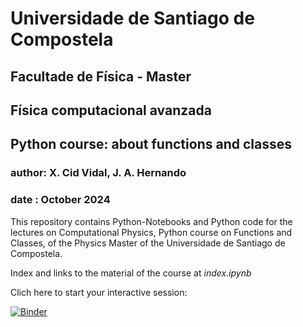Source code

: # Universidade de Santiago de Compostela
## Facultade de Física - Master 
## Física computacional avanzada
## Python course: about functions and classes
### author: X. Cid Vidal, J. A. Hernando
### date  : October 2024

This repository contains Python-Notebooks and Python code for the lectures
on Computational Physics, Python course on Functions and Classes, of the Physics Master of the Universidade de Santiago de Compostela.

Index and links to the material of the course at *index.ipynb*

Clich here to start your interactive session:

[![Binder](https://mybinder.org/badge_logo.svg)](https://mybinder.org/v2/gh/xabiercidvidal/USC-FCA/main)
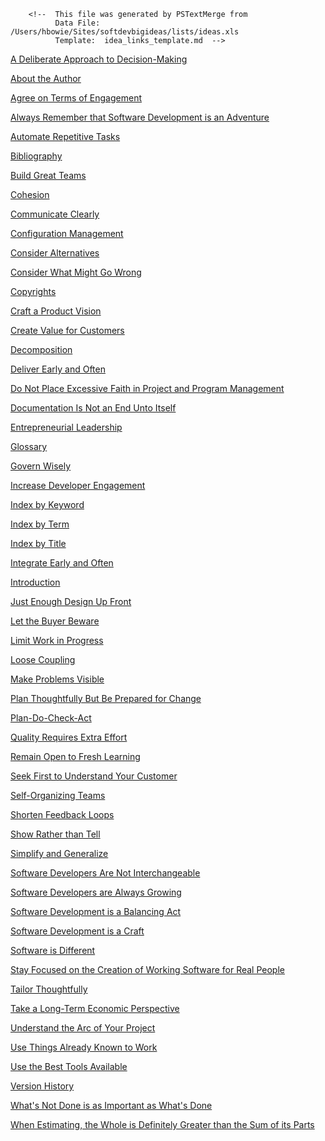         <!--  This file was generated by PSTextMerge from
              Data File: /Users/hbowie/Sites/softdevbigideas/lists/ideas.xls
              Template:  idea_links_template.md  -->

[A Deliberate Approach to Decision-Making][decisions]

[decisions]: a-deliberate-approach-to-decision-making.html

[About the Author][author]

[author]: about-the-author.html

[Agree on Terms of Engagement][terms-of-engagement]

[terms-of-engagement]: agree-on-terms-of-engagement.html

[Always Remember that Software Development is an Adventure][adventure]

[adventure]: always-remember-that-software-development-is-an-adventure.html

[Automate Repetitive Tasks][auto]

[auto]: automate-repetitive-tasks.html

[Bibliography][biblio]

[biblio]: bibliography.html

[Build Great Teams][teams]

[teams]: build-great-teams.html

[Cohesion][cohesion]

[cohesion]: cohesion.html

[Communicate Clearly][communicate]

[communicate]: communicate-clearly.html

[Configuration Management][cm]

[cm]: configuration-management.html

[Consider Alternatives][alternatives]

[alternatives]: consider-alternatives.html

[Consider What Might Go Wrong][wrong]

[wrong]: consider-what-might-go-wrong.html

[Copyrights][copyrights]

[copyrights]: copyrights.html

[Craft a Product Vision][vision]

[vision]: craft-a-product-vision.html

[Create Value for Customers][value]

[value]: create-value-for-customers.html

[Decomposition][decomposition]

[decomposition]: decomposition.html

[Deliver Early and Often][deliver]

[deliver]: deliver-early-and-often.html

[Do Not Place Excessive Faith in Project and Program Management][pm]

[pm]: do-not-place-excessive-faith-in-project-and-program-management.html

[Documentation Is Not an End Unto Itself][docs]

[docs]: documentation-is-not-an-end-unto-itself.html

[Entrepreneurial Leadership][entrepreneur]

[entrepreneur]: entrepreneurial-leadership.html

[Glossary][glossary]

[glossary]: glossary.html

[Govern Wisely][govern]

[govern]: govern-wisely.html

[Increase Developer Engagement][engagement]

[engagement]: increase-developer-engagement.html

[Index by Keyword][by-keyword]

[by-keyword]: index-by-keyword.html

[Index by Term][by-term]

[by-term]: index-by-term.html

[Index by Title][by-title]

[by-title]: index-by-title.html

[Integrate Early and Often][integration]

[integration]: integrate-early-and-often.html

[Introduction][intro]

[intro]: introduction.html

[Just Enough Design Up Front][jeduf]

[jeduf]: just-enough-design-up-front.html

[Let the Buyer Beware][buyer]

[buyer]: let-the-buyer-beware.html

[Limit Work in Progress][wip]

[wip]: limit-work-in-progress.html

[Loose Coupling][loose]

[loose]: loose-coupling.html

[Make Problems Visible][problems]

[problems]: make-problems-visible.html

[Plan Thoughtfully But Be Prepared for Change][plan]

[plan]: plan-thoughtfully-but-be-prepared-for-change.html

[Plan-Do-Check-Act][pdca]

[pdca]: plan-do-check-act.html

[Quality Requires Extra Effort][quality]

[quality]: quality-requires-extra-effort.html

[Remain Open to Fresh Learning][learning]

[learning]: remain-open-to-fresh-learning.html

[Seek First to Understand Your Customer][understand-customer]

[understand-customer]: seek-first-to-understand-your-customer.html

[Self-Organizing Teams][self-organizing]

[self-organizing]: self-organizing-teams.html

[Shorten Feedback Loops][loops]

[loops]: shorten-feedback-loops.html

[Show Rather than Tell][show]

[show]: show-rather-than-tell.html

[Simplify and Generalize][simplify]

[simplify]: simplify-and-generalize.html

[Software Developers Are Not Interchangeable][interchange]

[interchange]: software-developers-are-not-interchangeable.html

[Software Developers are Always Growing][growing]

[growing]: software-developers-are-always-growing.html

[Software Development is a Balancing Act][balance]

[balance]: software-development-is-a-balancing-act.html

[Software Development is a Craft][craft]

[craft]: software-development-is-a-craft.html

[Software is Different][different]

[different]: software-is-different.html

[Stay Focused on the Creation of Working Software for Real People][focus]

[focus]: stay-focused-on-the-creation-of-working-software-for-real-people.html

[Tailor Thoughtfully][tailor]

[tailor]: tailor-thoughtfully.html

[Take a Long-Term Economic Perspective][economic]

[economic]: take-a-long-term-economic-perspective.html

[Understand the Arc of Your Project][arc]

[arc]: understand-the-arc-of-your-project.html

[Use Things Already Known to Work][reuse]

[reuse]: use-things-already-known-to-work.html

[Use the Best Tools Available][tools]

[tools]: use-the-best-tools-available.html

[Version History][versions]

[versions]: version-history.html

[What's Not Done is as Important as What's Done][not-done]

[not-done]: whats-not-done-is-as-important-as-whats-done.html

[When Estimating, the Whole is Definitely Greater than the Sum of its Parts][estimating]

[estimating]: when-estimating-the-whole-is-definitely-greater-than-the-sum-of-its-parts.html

## Task statement
Beginning with the line containing "[integration]: integrate-early-and-often.html" in the material above, copy every line exactly until you have copied the line containing "[Understand the Arc of Your Project][arc]".

## Answer to this problem
[integration]: integrate-early-and-often.html

[Introduction][intro]

[intro]: introduction.html

[Just Enough Design Up Front][jeduf]

[jeduf]: just-enough-design-up-front.html

[Let the Buyer Beware][buyer]

[buyer]: let-the-buyer-beware.html

[Limit Work in Progress][wip]

[wip]: limit-work-in-progress.html

[Loose Coupling][loose]

[loose]: loose-coupling.html

[Make Problems Visible][problems]

[problems]: make-problems-visible.html

[Plan Thoughtfully But Be Prepared for Change][plan]

[plan]: plan-thoughtfully-but-be-prepared-for-change.html

[Plan-Do-Check-Act][pdca]

[pdca]: plan-do-check-act.html

[Quality Requires Extra Effort][quality]

[quality]: quality-requires-extra-effort.html

[Remain Open to Fresh Learning][learning]

[learning]: remain-open-to-fresh-learning.html

[Seek First to Understand Your Customer][understand-customer]

[understand-customer]: seek-first-to-understand-your-customer.html

[Self-Organizing Teams][self-organizing]

[self-organizing]: self-organizing-teams.html

[Shorten Feedback Loops][loops]

[loops]: shorten-feedback-loops.html

[Show Rather than Tell][show]

[show]: show-rather-than-tell.html

[Simplify and Generalize][simplify]

[simplify]: simplify-and-generalize.html

[Software Developers Are Not Interchangeable][interchange]

[interchange]: software-developers-are-not-interchangeable.html

[Software Developers are Always Growing][growing]

[growing]: software-developers-are-always-growing.html

[Software Development is a Balancing Act][balance]

[balance]: software-development-is-a-balancing-act.html

[Software Development is a Craft][craft]

[craft]: software-development-is-a-craft.html

[Software is Different][different]

[different]: software-is-different.html

[Stay Focused on the Creation of Working Software for Real People][focus]

[focus]: stay-focused-on-the-creation-of-working-software-for-real-people.html

[Tailor Thoughtfully][tailor]

[tailor]: tailor-thoughtfully.html

[Take a Long-Term Economic Perspective][economic]

[economic]: take-a-long-term-economic-perspective.html

[Understand the Arc of Your Project][arc]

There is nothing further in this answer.